BANGSAR residents want a review of Kuala Lumpur City Hall’s (DBKL) Rule 5 governing development, as it does not serve its purpose of getting the consent of stakeholders.
At a joint press conference by all four residents’ associations in Bangsar at Bukit Bandaraya Community Complex, the leaders said Rule 5 was flawed and not functioning as intended.
Rule 5 is a provision of law that requires the mayor to refer to the registered owners of the adjacent land, through advertisements in newspapers and exhibition to invite objections to the application for development that involves the conversion of land use, zoning or increase in residential density. It is part of the Planning Development Amendment Rules 1994, a bylaw under the Federal Territory Planning Act 1982.
Bukit Bandaraya Residents Association chairman Datuk M. Ali said the commercialisation of residential units was the biggest concern for residents in this neighbourhood.
“For example, in the case of a kindergarten in Lorong Maarof, DBKL called for a hearing where all attendees objected to it. DBKL promised that our views would be taken into consideration but then the kindergarten was still somehow approved and now it is all set to open. It is unfair for the neighbours, who have been living here for decades.
“I have written many letters to DBKL and the Federal Territories Ministry, raising numerous similar issues in the neighbourhood that could have been easily solved if the existing law was enforced, but I have not even got an acknowledgment letter.
“We want the Prime Minister to intervene because he promised that the public’s interest would be given priority,” said Ali.
Bangsar Baru Residents Association (BBRA) president Datuk George Joseph said misuse of residential units was also rising in his neighbourhood.
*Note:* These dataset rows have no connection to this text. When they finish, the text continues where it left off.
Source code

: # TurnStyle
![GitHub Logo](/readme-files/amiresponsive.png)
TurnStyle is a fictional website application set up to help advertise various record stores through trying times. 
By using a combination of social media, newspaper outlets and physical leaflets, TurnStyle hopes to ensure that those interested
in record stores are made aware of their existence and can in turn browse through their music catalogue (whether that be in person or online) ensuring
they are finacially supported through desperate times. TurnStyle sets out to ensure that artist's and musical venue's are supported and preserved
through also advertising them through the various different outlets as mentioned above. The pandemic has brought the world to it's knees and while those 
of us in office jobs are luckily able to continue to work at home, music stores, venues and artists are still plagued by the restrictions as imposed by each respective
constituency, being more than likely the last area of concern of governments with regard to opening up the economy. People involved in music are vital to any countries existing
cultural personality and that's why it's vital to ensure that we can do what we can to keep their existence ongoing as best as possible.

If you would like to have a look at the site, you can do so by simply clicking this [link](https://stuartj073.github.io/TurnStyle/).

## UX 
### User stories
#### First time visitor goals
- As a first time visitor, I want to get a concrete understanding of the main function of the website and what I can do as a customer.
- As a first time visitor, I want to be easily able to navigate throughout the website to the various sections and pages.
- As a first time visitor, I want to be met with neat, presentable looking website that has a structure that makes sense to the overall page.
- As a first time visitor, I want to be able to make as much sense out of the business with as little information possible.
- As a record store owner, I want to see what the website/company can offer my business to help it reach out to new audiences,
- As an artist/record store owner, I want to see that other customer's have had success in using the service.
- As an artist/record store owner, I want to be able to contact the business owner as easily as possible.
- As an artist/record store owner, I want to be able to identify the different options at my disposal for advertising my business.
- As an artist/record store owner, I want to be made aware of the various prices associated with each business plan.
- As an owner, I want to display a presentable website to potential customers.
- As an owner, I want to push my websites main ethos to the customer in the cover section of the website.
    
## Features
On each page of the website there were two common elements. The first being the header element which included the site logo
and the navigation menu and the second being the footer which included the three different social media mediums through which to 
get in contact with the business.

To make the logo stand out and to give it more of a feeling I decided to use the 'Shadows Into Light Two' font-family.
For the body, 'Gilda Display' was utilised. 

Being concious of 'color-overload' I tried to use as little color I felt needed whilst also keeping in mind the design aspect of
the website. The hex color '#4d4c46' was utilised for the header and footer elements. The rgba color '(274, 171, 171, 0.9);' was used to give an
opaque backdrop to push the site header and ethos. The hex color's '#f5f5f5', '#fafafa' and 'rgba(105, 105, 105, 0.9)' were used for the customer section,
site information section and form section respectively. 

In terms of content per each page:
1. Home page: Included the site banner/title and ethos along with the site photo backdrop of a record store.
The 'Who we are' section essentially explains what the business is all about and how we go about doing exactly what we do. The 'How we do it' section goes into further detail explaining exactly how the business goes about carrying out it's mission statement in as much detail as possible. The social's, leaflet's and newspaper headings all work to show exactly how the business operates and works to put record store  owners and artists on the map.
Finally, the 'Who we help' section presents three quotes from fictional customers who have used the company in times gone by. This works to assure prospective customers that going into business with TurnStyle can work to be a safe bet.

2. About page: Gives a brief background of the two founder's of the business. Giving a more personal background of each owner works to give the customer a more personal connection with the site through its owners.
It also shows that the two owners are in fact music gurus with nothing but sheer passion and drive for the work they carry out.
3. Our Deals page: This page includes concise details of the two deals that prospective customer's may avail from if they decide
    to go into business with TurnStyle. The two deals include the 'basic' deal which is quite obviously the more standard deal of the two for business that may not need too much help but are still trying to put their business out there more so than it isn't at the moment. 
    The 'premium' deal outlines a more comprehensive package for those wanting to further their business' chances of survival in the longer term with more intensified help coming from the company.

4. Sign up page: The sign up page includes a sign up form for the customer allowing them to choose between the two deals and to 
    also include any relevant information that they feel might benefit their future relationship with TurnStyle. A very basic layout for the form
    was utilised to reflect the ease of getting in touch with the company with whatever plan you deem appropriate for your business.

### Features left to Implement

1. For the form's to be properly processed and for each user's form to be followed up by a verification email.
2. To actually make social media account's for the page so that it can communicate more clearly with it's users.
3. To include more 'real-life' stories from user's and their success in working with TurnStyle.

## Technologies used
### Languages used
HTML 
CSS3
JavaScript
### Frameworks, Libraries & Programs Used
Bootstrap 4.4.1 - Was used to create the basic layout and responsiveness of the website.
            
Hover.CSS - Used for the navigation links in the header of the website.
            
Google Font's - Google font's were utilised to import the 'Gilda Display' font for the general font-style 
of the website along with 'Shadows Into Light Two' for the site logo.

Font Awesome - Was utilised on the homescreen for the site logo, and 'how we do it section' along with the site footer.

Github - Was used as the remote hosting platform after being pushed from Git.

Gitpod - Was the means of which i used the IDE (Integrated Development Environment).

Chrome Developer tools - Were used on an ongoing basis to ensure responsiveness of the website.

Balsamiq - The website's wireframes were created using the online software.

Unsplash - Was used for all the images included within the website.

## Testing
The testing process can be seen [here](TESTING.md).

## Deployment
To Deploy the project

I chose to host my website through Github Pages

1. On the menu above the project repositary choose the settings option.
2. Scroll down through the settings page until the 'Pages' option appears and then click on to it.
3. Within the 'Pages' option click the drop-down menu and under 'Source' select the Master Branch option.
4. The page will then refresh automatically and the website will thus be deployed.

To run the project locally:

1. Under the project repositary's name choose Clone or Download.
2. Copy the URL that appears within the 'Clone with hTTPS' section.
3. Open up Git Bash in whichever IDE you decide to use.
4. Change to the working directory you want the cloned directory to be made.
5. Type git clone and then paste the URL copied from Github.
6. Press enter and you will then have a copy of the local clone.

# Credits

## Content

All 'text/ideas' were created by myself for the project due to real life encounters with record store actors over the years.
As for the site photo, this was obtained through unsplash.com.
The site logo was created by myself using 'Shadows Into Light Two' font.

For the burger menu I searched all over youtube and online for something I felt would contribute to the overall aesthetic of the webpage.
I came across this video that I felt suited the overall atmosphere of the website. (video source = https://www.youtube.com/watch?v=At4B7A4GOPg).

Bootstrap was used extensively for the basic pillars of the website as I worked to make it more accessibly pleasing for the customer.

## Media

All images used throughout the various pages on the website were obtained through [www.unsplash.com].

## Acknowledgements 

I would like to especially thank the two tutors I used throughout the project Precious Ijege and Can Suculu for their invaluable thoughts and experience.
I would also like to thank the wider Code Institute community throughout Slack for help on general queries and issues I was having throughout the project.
“Any commercialisation plan should have a proper structure. The number of kindergartens should be controlled.
“Even if an owner wants to convert his residential property into a commercial unit such as a homestay, it should follow a proper guideline and not to the whim and fancy of the property owner.
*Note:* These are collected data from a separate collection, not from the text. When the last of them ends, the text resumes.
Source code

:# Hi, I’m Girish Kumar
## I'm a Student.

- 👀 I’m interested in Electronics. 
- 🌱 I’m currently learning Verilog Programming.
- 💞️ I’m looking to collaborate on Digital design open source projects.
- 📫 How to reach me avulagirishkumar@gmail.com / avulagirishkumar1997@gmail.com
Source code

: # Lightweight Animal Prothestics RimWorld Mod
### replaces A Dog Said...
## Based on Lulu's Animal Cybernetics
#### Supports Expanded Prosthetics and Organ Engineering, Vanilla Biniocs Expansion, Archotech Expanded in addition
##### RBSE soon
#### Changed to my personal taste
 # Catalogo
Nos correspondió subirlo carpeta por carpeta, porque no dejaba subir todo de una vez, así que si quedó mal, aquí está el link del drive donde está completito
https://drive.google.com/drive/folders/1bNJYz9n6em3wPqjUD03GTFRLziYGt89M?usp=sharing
“The consent of the neighbours and the RA should be a must, too,” he said.
“Some houses are also used as hostels for workers. The workers have a right to live in our neighbourhood but not at the expense of our safety because these hostels house more than 20 workers, becoming a fire hazard. Those houses used as hostels are also dirty,” he added.
Joseph said the onus should be on the house owner to ensure their property was not used for illegal purposes.
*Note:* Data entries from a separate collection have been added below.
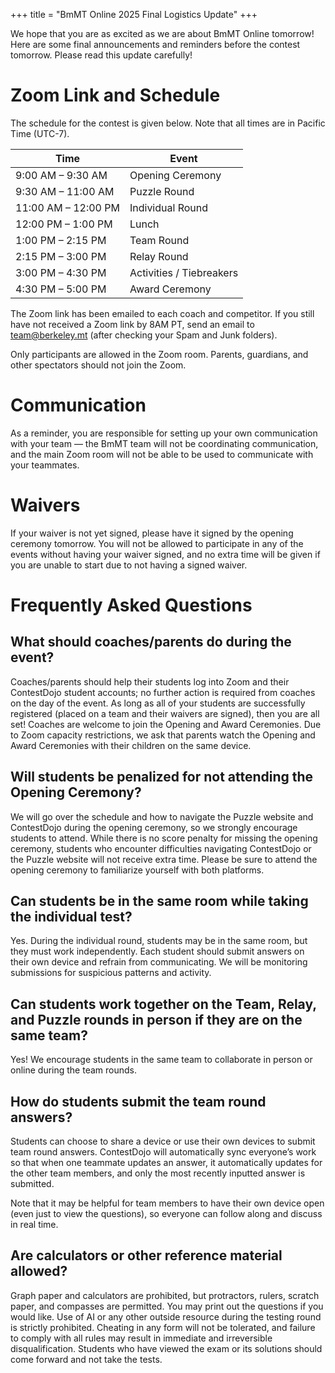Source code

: +++
title = "BmMT Online 2025 Final Logistics Update"
+++

We hope that you are as excited as we are about BmMT Online tomorrow! Here are some final announcements and reminders before the contest tomorrow. Please read this update carefully!

# Zoom Link and Schedule
 
The schedule for the contest is given below. Note that all times are in Pacific Time (UTC-7).

| Time                | Event                    |
|---------------------|--------------------------|
| 9:00 AM – 9:30 AM   | Opening Ceremony         |
| 9:30 AM – 11:00 AM  | Puzzle Round             |
| 11:00 AM – 12:00 PM | Individual Round         |
| 12:00 PM – 1:00 PM  | Lunch                    |
| 1:00 PM – 2:15 PM   | Team Round               |
| 2:15 PM – 3:00 PM   | Relay Round              |
| 3:00 PM – 4:30 PM   | Activities / Tiebreakers |
| 4:30 PM – 5:00 PM   | Award Ceremony           |


The Zoom link has been emailed to each coach and competitor. If you still have not received a Zoom link by 8AM PT, send an email to <team@berkeley.mt> (after checking your Spam and Junk folders).

Only participants are allowed in the Zoom room. Parents, guardians, and other spectators should not join the Zoom.

# Communication
As a reminder, you are responsible for setting up your own communication with your team — the BmMT team will not be coordinating communication, and the main Zoom room will not be able to be used to communicate with your teammates. 

# Waivers
If your waiver is not yet signed, please have it signed by the opening ceremony tomorrow. You will not be allowed to participate in any of the events without having your waiver signed, and no extra time will be given if you are unable to start due to not having a signed waiver.

# Frequently Asked Questions

## What should coaches/parents do during the event?

Coaches/parents should help their students log into Zoom and their ContestDojo student accounts; no further action is required from coaches on the day of the event. As long as all of your students are successfully registered (placed on a team and their waivers are signed), then you are all set! Coaches are welcome to join the Opening and Award Ceremonies. Due to Zoom capacity restrictions, we ask that parents watch the Opening and Award Ceremonies with their children on the same device.

## Will students be penalized for not attending the Opening Ceremony?

We will go over the schedule and how to navigate the Puzzle website and ContestDojo during the opening ceremony, so we strongly encourage students to attend. While there is no score penalty for missing the opening ceremony, students who encounter difficulties navigating ContestDojo or the Puzzle website will not receive extra time. Please be sure to attend the opening ceremony to familiarize yourself with both platforms.

## Can students be in the same room while taking the individual test?

Yes. During the individual round, students may be in the same room, but they must work independently. Each student should submit answers on their own device and refrain from communicating. We will be monitoring submissions for suspicious patterns and activity. 

## Can students work together on the Team, Relay, and Puzzle rounds in person if they are on the same team? 

Yes! We encourage students in the same team to collaborate in person or online during the team rounds. 

## How do students submit the team round answers?

Students can choose to share a device or use their own devices to submit team round answers. ContestDojo will automatically sync everyone’s work so that when one teammate updates an answer, it automatically updates for the other team members, and only the most recently inputted answer is submitted.

Note that it may be helpful for team members to have their own device open (even just to view the questions), so everyone can follow along and discuss in real time.

## Are calculators or other reference material allowed?
Graph paper and calculators are prohibited, but protractors, rulers, scratch paper, and compasses are permitted. You may print out the questions if you would like. Use of AI or any other outside resource during the testing round is strictly prohibited. Cheating in any form will not be tolerated, and failure to comply with all rules may result in immediate and irreversible disqualification. Students who have viewed the exam or its solutions should come forward and not take the tests.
“There are many office buildings and shoplots in this area, so I do not see the need to use residential units as hostels,” he said.
Bangsar Park Residents Association president Raja Kandan Ratnasingam said there were four houses in his residential area being used as offices and for a homestay.
“DBKL is asking me for proof that the residential units are operating as offices. Although there are no signboards, the residents know because there are many vehicles not belonging to the residents parked here during work hours.
“It is DBKL’s duty to check on our complaints but they have passed the task to us. I am writing a petition and will get the signatures of the residents in the hope of convincing DBKL,” he said.
Lucky Garden Residents Association president Datuk Ahmad Nordeen Mohd Salleh said although his area was least affected by the misuse of residential premises, he was afraid that the time might soon come.
“Once all the strategic units in the other areas are taken, the business-minded people may set their sights on Lucky Garden.
“DBKL needs to draw a clear line between commercial and residential areas.
“The local authority also needs to buck up as the people in Bangsar are not satisfied with the level of enforcement,” he said.
BBRA secretary Prem Kumar Nair said the fact that all four RAs in Bangsar had come together to hold a joint press conference spoke of the gravity of the issue.
He hoped that DBKL would step up to find a permanent solution to the problem.